Sabtu, 29 November 2008

MEMOTRET KEMAMPUAN PEMERINTAH DAERAH DALAM OPTIMALISASI PENDAPATAN DAERAH

Oleh : M Histiraludin *)

Berjalannya sebuah pemerintahan saat ini sangat bergantung banyak dengan alokasi Anggaran Pendapatan dan Belanja Daerah atau yang sering dikenal dengan APBD. Hampir semua kabupaten kota di Indonesia jangankan mandiri, mengurangi ketergantungan pembangunan dari APBD saja nampaknya menjadi impian belaka. Bahkan banyak daerah yang justru menaikkan pendapatan mereka dengan sewenang-wenang. Menetapkan perda-perda baru yang justru malah memberi tambahan beban bagi warganya. Hal itu terbukti dengan maraknya pencabutan perda yang dilakukan oleh mendagri (silahkan cek di Permendagri www.depdagri.go.id). Nampaknya meskipun desentralisasi sudah dilaksanakan sejak 9 tahun lalu tetapi pola pikir birokrasi tak juga ada pembenahan.

APBD merupakan alat vital bagi pemerintah daerah dalam menjalankan roda pemerintahannya. Hal itu secara jelas tercantum dalam UU No 17 Tahun 2003 Tentang Keuangan Negara. Dalam lampiran penjelasan pasal-pasal terutama di Penjelasan Umum I point 6 alenia ke 2 dijelaskan bahwa “Anggaran adalah alat akuntabilitas, manajemen, dan kebijakan ekonomi. Sebagai instrumen kebijakan ekonomi anggaran berfungsi untuk mewujudkan pertumbuhan dan stabilitas perekonomian serta pemerataan pendapatan dalam rangka mencapai tujuan bernegara”.  Maka dari itu pemerintah daerah harus mampu mengelola APBD secara baik dan jelas peruntukannya. Struktur APBD sendiri (yang sudah berubah dari model anggaran tradisional ke anggaran kinerja) terdiri dari pendapatan, belanja dan pembiayaan.

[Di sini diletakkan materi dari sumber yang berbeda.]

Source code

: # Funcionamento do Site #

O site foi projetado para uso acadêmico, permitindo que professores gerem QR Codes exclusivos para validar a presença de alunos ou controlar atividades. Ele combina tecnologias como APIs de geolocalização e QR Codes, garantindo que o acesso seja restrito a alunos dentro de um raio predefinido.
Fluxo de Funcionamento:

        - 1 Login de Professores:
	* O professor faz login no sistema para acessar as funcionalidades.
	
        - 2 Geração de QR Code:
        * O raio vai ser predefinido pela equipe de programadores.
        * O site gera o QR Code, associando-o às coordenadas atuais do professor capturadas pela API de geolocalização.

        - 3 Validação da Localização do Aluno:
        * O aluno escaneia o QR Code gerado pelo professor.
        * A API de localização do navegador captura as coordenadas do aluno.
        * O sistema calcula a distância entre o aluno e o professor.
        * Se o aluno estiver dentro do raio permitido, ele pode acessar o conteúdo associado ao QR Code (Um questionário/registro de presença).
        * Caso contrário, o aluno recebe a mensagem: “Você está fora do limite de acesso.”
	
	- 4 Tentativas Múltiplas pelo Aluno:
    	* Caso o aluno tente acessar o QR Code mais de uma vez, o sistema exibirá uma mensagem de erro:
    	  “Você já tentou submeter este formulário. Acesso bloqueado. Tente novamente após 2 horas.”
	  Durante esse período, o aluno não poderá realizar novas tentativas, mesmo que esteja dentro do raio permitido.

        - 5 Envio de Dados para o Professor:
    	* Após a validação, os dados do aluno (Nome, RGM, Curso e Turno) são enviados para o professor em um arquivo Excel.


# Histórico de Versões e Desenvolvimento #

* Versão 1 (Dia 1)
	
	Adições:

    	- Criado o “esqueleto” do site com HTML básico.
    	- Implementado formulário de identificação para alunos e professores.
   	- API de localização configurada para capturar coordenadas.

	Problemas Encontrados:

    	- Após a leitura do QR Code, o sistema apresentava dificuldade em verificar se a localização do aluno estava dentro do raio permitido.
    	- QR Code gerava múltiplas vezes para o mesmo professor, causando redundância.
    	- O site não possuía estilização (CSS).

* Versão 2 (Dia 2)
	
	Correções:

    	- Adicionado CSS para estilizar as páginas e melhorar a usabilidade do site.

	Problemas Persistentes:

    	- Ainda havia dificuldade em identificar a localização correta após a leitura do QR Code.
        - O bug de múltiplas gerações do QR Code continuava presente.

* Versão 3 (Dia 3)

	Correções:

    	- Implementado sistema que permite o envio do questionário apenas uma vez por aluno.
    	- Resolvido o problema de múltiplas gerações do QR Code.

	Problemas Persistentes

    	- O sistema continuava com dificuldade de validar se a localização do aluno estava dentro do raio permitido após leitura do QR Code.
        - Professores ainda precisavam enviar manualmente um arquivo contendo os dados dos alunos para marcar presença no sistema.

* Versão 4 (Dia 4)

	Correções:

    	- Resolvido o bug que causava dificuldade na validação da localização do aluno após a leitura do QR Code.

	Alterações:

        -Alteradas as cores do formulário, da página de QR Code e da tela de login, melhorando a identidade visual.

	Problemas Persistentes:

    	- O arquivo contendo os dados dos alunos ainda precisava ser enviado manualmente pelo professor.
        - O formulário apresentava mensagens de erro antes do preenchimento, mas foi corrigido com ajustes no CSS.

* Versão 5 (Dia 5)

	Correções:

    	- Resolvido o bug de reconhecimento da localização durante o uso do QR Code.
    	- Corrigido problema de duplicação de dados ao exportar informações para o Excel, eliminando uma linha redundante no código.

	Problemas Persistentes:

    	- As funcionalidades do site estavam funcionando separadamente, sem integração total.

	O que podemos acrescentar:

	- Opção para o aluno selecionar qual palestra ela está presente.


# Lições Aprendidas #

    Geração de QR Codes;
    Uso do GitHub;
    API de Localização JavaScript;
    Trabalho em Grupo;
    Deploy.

Pada aspek pendapatan inilah, banyak pemda melihat peluang untuk seenaknya melakukan pungutan-pungutan yang kadang dasar hukumnya sangat lemah. Padahal seperti diamanatkan dalam  PP No 58 Tahun 2005 Tentang Keuangan Daerah Penjelasan huruf A point 1 alenia 5 bahwa “Pendapatan daerah (langsung) pada hakikatnya diperoleh melalui mekanisme pajak dan retribusi atau. pungutan lainnya yang dibebankan pada seluruh masyarakat. Keadilan atau kewajaran dalam perpajakan terkait dengan prinsip kewajaran "horisontal" dan kewajaran "vertikal". Prinsip dari kewajaran horisontal menekankan pada persyaratan bahwa masyarakat dalam posisi yang sama harus diberlakukan sama, sedangkan prinsip kewajaran vertikal dilandasi pada konsep kemampuan wajib pajak/restribusi untuk membayar, artinya masyarakat yang mempunyai kemampuan untuk membayar tinggi diberikan beban pajak yang tinggi pula. Tentunya untuk menyeimbangkan kedua prinsip tersebut pemerintah daerah dapat melakukan diskriminasi tarif secara rasional untuk menghilangkan rasa ketidakadilan.”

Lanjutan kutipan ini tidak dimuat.